(Records provided begins)

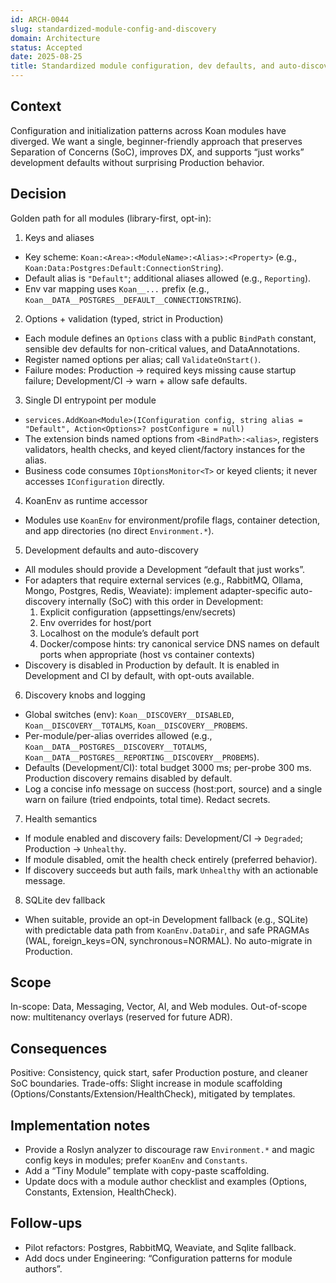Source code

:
 ```yaml
---
id: ARCH-0044
slug: standardized-module-config-and-discovery
domain: Architecture
status: Accepted
date: 2025-08-25
title: Standardized module configuration, dev defaults, and auto-discovery
---
```


## Context

Configuration and initialization patterns across Koan modules have diverged. We want a single, beginner-friendly approach that preserves Separation of Concerns (SoC), improves DX, and supports “just works” development defaults without surprising Production behavior.

## Decision

Golden path for all modules (library-first, opt-in):

1) Keys and aliases
- Key scheme: `Koan:<Area>:<ModuleName>:<Alias>:<Property>` (e.g., `Koan:Data:Postgres:Default:ConnectionString`).
- Default alias is `"Default"`; additional aliases allowed (e.g., `Reporting`).
- Env var mapping uses `Koan__...` prefix (e.g., `Koan__DATA__POSTGRES__DEFAULT__CONNECTIONSTRING`).

2) Options + validation (typed, strict in Production)
- Each module defines an `Options` class with a public `BindPath` constant, sensible dev defaults for non-critical values, and DataAnnotations.
- Register named options per alias; call `ValidateOnStart()`.
- Failure modes: Production → required keys missing cause startup failure; Development/CI → warn + allow safe defaults.

3) Single DI entrypoint per module
- `services.AddKoan<Module>(IConfiguration config, string alias = "Default", Action<Options>? postConfigure = null)`
- The extension binds named options from `<BindPath>:<alias>`, registers validators, health checks, and keyed client/factory instances for the alias.
- Business code consumes `IOptionsMonitor<T>` or keyed clients; it never accesses `IConfiguration` directly.

4) KoanEnv as runtime accessor
- Modules use `KoanEnv` for environment/profile flags, container detection, and app directories (no direct `Environment.*`).

5) Development defaults and auto-discovery
- All modules should provide a Development “default that just works”.
- For adapters that require external services (e.g., RabbitMQ, Ollama, Mongo, Postgres, Redis, Weaviate): implement adapter-specific auto-discovery internally (SoC) with this order in Development:
  1) Explicit configuration (appsettings/env/secrets)
  2) Env overrides for host/port
  3) Localhost on the module’s default port
  4) Docker/compose hints: try canonical service DNS names on default ports when appropriate (host vs container contexts)
- Discovery is disabled in Production by default. It is enabled in Development and CI by default, with opt-outs available.

6) Discovery knobs and logging
- Global switches (env): `Koan__DISCOVERY__DISABLED`, `Koan__DISCOVERY__TOTALMS`, `Koan__DISCOVERY__PROBEMS`.
- Per-module/per-alias overrides allowed (e.g., `Koan__DATA__POSTGRES__DISCOVERY__TOTALMS`, `Koan__DATA__POSTGRES__REPORTING__DISCOVERY__PROBEMS`).
- Defaults (Development/CI): total budget 3000 ms; per-probe 300 ms. Production discovery remains disabled by default.
- Log a concise info message on success (host:port, source) and a single warn on failure (tried endpoints, total time). Redact secrets.

7) Health semantics
- If module enabled and discovery fails: Development/CI → `Degraded`; Production → `Unhealthy`.
- If module disabled, omit the health check entirely (preferred behavior).
- If discovery succeeds but auth fails, mark `Unhealthy` with an actionable message.

8) SQLite dev fallback
- When suitable, provide an opt-in Development fallback (e.g., SQLite) with predictable data path from `KoanEnv.DataDir`, and safe PRAGMAs (WAL, foreign_keys=ON, synchronous=NORMAL). No auto-migrate in Production.

## Scope
In-scope: Data, Messaging, Vector, AI, and Web modules. Out-of-scope now: multitenancy overlays (reserved for future ADR).

## Consequences
Positive: Consistency, quick start, safer Production posture, and cleaner SoC boundaries.
Trade-offs: Slight increase in module scaffolding (Options/Constants/Extension/HealthCheck), mitigated by templates.

## Implementation notes
- Provide a Roslyn analyzer to discourage raw `Environment.*` and magic config keys in modules; prefer `KoanEnv` and `Constants`.
- Add a “Tiny Module” template with copy-paste scaffolding.
- Update docs with a module author checklist and examples (Options, Constants, Extension, HealthCheck).

## Follow-ups
- Pilot refactors: Postgres, RabbitMQ, Weaviate, and Sqlite fallback.
- Add docs under Engineering: “Configuration patterns for module authors”.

(Records provided ends)

The lines above starting at the one that contains "- Per-module/per-alias overrides" and ending at the one that contains "- Defaults (Development/CI): total" must be transcribed exactly, and no other lines may appear.

- Per-module/per-alias overrides allowed (e.g., `Koan__DATA__POSTGRES__DISCOVERY__TOTALMS`, `Koan__DATA__POSTGRES__REPORTING__DISCOVERY__PROBEMS`).
- Defaults (Development/CI): total budget 3000 ms; per-probe 300 ms. Production discovery remains disabled by default.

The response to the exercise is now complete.